=== Section Start ===

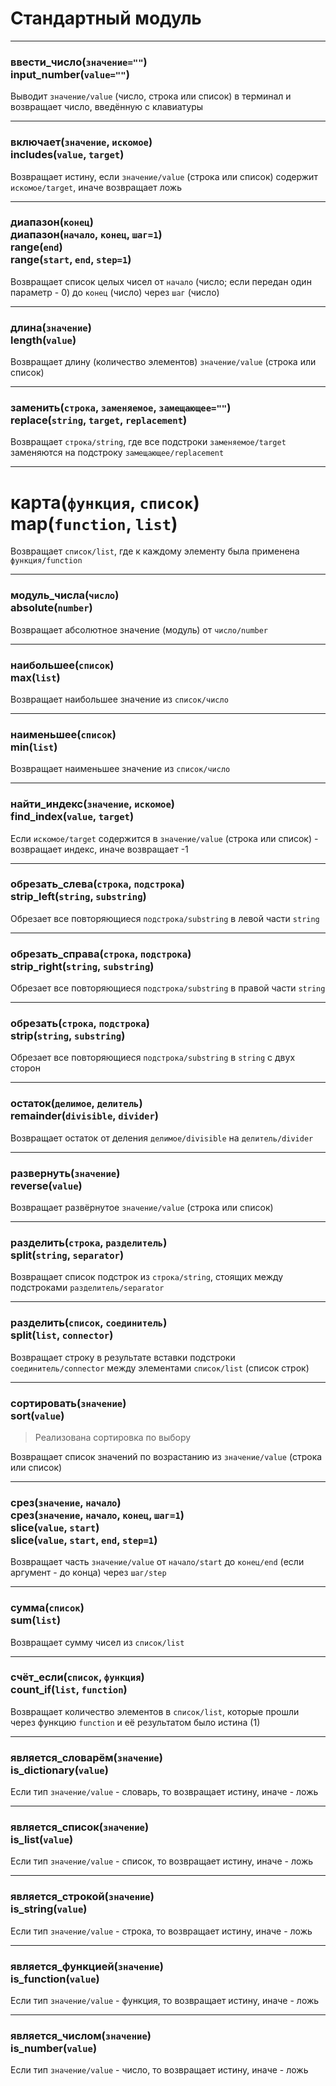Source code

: # Стандартный модуль

---

### ввести_число(`значение=""`) <br /> input_number(`value=""`)

Выводит `значение/value` (число, строка или список) в терминал и возвращает число, введённую с клавиатуры

---

### включает(`значение`, `искомое`) <br /> includes(`value`, `target`)

Возвращает истину, если `значение/value` (строка или список) содержит `искомое/target`, иначе возвращает ложь

---

### диапазон(`конец`) <br /> диапазон(`начало`, `конец`, `шаг=1`) <br /> range(`end`) <br /> range(`start`, `end`, `step=1`)

Возвращает список целых чисел от `начало` (число; если передан один параметр - 0) до `конец` (число) через `шаг` (число)

---

### длина(`значение`) <br /> length(`value`)

Возвращает длину (количество элементов) `значение/value` (строка или список)

---

### заменить(`строка`, `заменяемое`, `замещающее=""`) <br /> replace(`string`, `target`, `replacement`)

Возвращает `строка/string`, где все подстроки `заменяемое/target` заменяются на подстроку `замещающее/replacement`

---

# карта(`функция`, `список`) <br /> map(`function`, `list`)

Возвращает `список/list`, где к каждому элементу была применена `функция/function`

---

### модуль_числа(`число`) <br /> absolute(`number`)

Возвращает абсолютное значение (модуль) от `число/number`

---

### наибольшее(`список`) <br /> max(`list`)

Возвращает наибольшее значение из `список/число`

---

### наименьшее(`список`) <br /> min(`list`)

Возвращает наименьшее значение из `список/число`

---

### найти_индекс(`значение`, `искомое`) <br /> find_index(`value`, `target`)

Если `искомое/target` содержится в `значение/value` (строка или список) - возвращает индекс, иначе возвращает -1

---

### обрезать_слева(`строка`, `подстрока`) <br /> strip_left(`string`, `substring`)

Обрезает все повторяющиеся `подстрока/substring` в левой части `string`

---

### обрезать_справа(`строка`, `подстрока`) <br /> strip_right(`string`, `substring`)

Обрезает все повторяющиеся `подстрока/substring` в правой части `string`

---

### обрезать(`строка`, `подстрока`) <br /> strip(`string`, `substring`)

Обрезает все повторяющиеся `подстрока/substring` в `string` с двух сторон

---

### остаток(`делимое`, `делитель`) <br /> remainder(`divisible`, `divider`)

Возвращает остаток от деления `делимое/divisible` на `делитель/divider`

---

### развернуть(`значение`) <br /> reverse(`value`)

Возвращает развёрнутое `значение/value` (строка или список)

---

### разделить(`строка`, `разделитель`) <br /> split(`string`, `separator`)

Возвращает список подстрок из `строка/string`, стоящих между подстроками `разделитель/separator`

---

### разделить(`список`, `соединитель`) <br /> split(`list`, `connector`)

Возвращает строку в результате вставки подстроки `соединитель/connector` между элементами `список/list` (список строк)

---

### сортировать(`значение`) <br /> sort(`value`)

> Реализована сортировка по выбору

Возвращает список значений по возрастанию из `значение/value` (строка или список)

---

### срез(`значение`, `начало`) <br /> срез(`значение`, `начало`, `конец`, `шаг=1`) <br /> slice(`value`, `start`) <br /> slice(`value`, `start`, `end`, `step=1`)

Возвращает часть `значение/value` от `начало/start` до `конец/end` (если аргумент - до конца) через `шаг/step`

---

### сумма(`список`) <br /> sum(`list`)

Возвращает сумму чисел из `список/list`

---

### счёт_если(`список`, `функция`) <br /> count_if(`list`, `function`)

Возвращает количество элементов в `список/list`, которые прошли через функцию `function` и её результатом было истина (1)

---

### является_словарём(`значение`) <br /> is_dictionary(`value`)

Если тип `значение/value` - словарь, то возвращает истину, иначе - ложь

---

### является_список(`значение`) <br /> is_list(`value`)

Если тип `значение/value` - список, то возвращает истину, иначе - ложь

---

### является_строкой(`значение`) <br /> is_string(`value`)

Если тип `значение/value` - строка, то возвращает истину, иначе - ложь

---

### является_функцией(`значение`) <br /> is_function(`value`)

Если тип `значение/value` - функция, то возвращает истину, иначе - ложь

---

### является_числом(`значение`) <br /> is_number(`value`)

Если тип `значение/value` - число, то возвращает истину, иначе - ложь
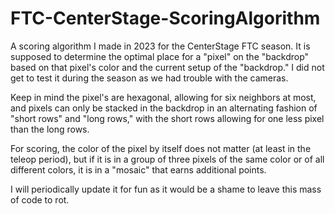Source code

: # FTC-CenterStage-ScoringAlgorithm
A scoring algorithm I made in 2023 for the CenterStage FTC season. It is supposed to determine the optimal place for a "pixel" on the "backdrop" based on that pixel's color and the current setup of the "backdrop." I did not get to test it during the season as we had trouble with the cameras. 

Keep in mind the pixel's are hexagonal, allowing for six neighbors at most, and pixels can only be stacked in the backdrop in an alternating fashion of "short rows" and "long rows," with the short rows allowing for one less pixel than the long rows. 

For scoring, the color of the pixel by itself does not matter (at least in the teleop period), but if it is in a group of three pixels of the same color or of all different colors, it is in a "mosaic" that earns additional points. 

I will periodically update it for fun as it would be a shame to leave this mass of code to rot.

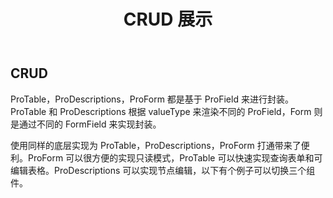 ﻿---
title: CRUD 展示
nav:
  title: Playground
  path: /playground/
group:
  path: /
---

## CRUD

ProTable，ProDescriptions，ProForm 都是基于 ProField 来进行封装。ProTable 和 ProDescriptions 根据 valueType 来渲染不同的 ProField，Form 则是通过不同的 FormField 来实现封装。

使用同样的底层实现为 ProTable，ProDescriptions，ProForm 打通带来了便利。ProForm 可以很方便的实现只读模式，ProTable 可以快速实现查询表单和可编辑表格。ProDescriptions 可以实现节点编辑，以下有个例子可以切换三个组件。

<code src="../../packages/table/src/demos/crud.tsx"  iframe="650px" >
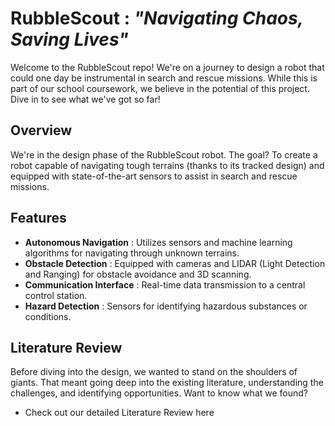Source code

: # RubbleScout : *"Navigating Chaos, Saving Lives"*
Welcome to the RubbleScout repo! We're on a journey to design a robot that could one day be instrumental in search and rescue missions. While this is part of our school coursework, we believe in the potential of this project. Dive in to see what we've got so far!

## Overview

We're in the design phase of the RubbleScout robot. The goal? To create a robot capable of navigating tough terrains (thanks to its tracked design) and equipped with state-of-the-art sensors to assist in search and rescue missions.

## Features

* **Autonomous Navigation** : Utilizes sensors and machine learning algorithms for navigating through unknown terrains.
* **Obstacle Detection** : Equipped with cameras and LIDAR (Light Detection and Ranging) for obstacle avoidance and 3D scanning.
* **Communication Interface** : Real-time data transmission to a central control station.
* **Hazard Detection** : Sensors for identifying hazardous substances or conditions.

## Literature Review
Before diving into the design, we wanted to stand on the shoulders of giants. That meant going deep into the existing literature, understanding the challenges, and identifying opportunities. Want to know what we found?

* Check out our detailed Literature Review here


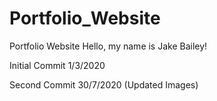 # Portfolio_Website
Portfolio Website
Hello, my name is Jake Bailey!

Initial Commit 1/3/2020

Second Commit 30/7/2020 (Updated Images)

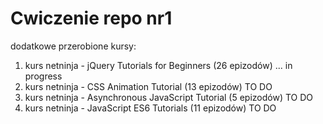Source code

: # Cwiczenie repo nr1

dodatkowe przerobione kursy:

1. kurs netninja - jQuery Tutorials for Beginners (26 epizodów) ... in progress 
2. kurs netninja - CSS Animation Tutorial (13 epizodów) TO DO
3. kurs netninja - Asynchronous JavaScript Tutorial (5 epizodów) TO DO 
4. kurs netninja - JavaScript ES6 Tutorials (11 epizodów) TO DO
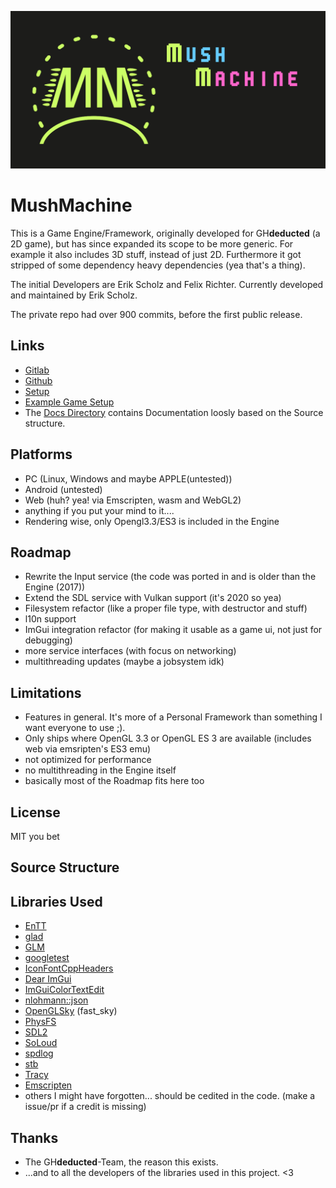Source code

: ![mm](res/mm_card.png)

# MushMachine
This is a Game Engine/Framework, originally developed for GH**deducted** (a 2D game), but has since expanded its scope to be more generic. For example it also includes 3D stuff, instead of just 2D. Furthermore it got stripped of some dependency heavy dependencies (yea that's a thing).

The initial Developers are Erik Scholz and Felix Richter.
Currently developed and maintained by Erik Scholz.

The private repo had over 900 commits, before the first public release.

## Links
- [Gitlab](https://gitlab.com/MadeOfJelly/MushMachine)
- [Github](https://github.com/MadeOfJelly/MushMachine)
- [Setup](docs/setup.md)
- [Example Game Setup](docs/basic_game.md)
- The [Docs Directory](docs/) contains Documentation loosly based on the Source structure.

## Platforms
- PC (Linux, Windows and maybe APPLE(untested))
- Android (untested)
- Web (huh? yea! via Emscripten, wasm and WebGL2)
- anything if you put your mind to it....
- Rendering wise, only Opengl3.3/ES3 is included in the Engine

## Roadmap
- Rewrite the Input service (the code was ported in and is older than the Engine (2017))
- Extend the SDL service with Vulkan support (it's 2020 so yea)
- Filesystem refactor (like a proper file type, with destructor and stuff)
- l10n support
- ImGui integration refactor (for making it usable as a game ui, not just for debugging)
- more service interfaces (with focus on networking)
- multithreading updates (maybe a jobsystem idk)

## Limitations
- Features in general. It's more of a Personal Framework than something I want everyone to use ;).
- Only ships where OpenGL 3.3 or OpenGL ES 3 are available (includes web via emsripten's ES3 emu)
- not optimized for performance
- no multithreading in the Engine itself
- basically most of the Roadmap fits here too

## License

MIT you bet

## Source Structure

## Libraries Used
- [EnTT](https://github.com/skypjack/entt)
- [glad](https://github.com/Dav1dde/glad)
- [GLM](https://github.com/g-truc/glm)
- [googletest](https://github.com/google/googletest)
- [IconFontCppHeaders](https://github.com/juliettef/IconFontCppHeaders)
- [Dear ImGui](https://github.com/ocornut/imgui)
- [ImGuiColorTextEdit](https://github.com/BalazsJako/ImGuiColorTextEdit)
- [nlohmann::json](https://github.com/nlohmann/json)
- [OpenGLSky](https://github.com/shff/opengl_sky) (fast_sky)
- [PhysFS](https://icculus.org/physfs/)
- [SDL2](https://www.libsdl.org/)
- [SoLoud](https://sol.gfxile.net/soloud/)
- [spdlog](https://github.com/gabime/spdlog)
- [stb](https://github.com/nothings/stb)
- [Tracy](https://github.com/wolfpld/tracy)
- [Emscripten](https://emscripten.org/)
- others I might have forgotten... should be cedited in the code. (make a issue/pr if a credit is missing)

## Thanks
- The GH**deducted**-Team, the reason this exists.
- ...and to all the developers of the libraries used in this project. <3

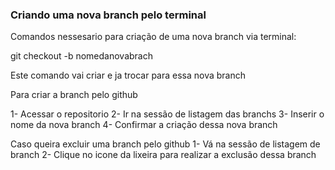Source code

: ### Criando uma nova branch pelo terminal

Comandos nessesario para criação de uma nova branch via terminal:

git checkout -b nomedanovabrach

Este comando vai criar e ja trocar para essa nova branch

Para criar a branch pelo github 

1- Acessar o repositorio 
2- Ir na sessão de listagem das branchs
3- Inserir o nome da nova branch
4- Confirmar a criação dessa nova branch 


Caso queira excluir uma branch pelo github
1- Vá na sessão de listagem de branch
2- Clique no icone da lixeira para realizar a exclusão dessa branch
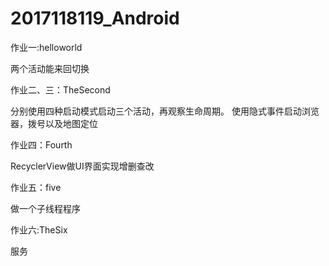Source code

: # 2017118119_Android
作业一:helloworld

两个活动能来回切换

作业二、三：TheSecond

分别使用四种启动模式启动三个活动，再观察生命周期。
使用隐式事件启动浏览器，拨号以及地图定位

作业四：Fourth

RecyclerView做UI界面实现增删查改

作业五：five

做一个子线程程序

作业六:TheSix

服务

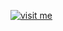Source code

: [![visit me](https://hotio.dev/img/visit-me.png "Visit https://hotio.dev/containers/apprise or click me!")](https://hotio.dev/containers/apprise)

=== Section End ===

:: The task ::
Each line above that contains the string "more" should be identified and copied.

:: Answer to this task ::
This is a Game Engine/Framework, originally developed for GH**deducted** (a 2D game), but has since expanded its scope to be more generic. For example it also includes 3D stuff, instead of just 2D. Furthermore it got stripped of some dependency heavy dependencies (yea that's a thing).
- more service interfaces (with focus on networking)
- Features in general. It's more of a Personal Framework than something I want everyone to use ;).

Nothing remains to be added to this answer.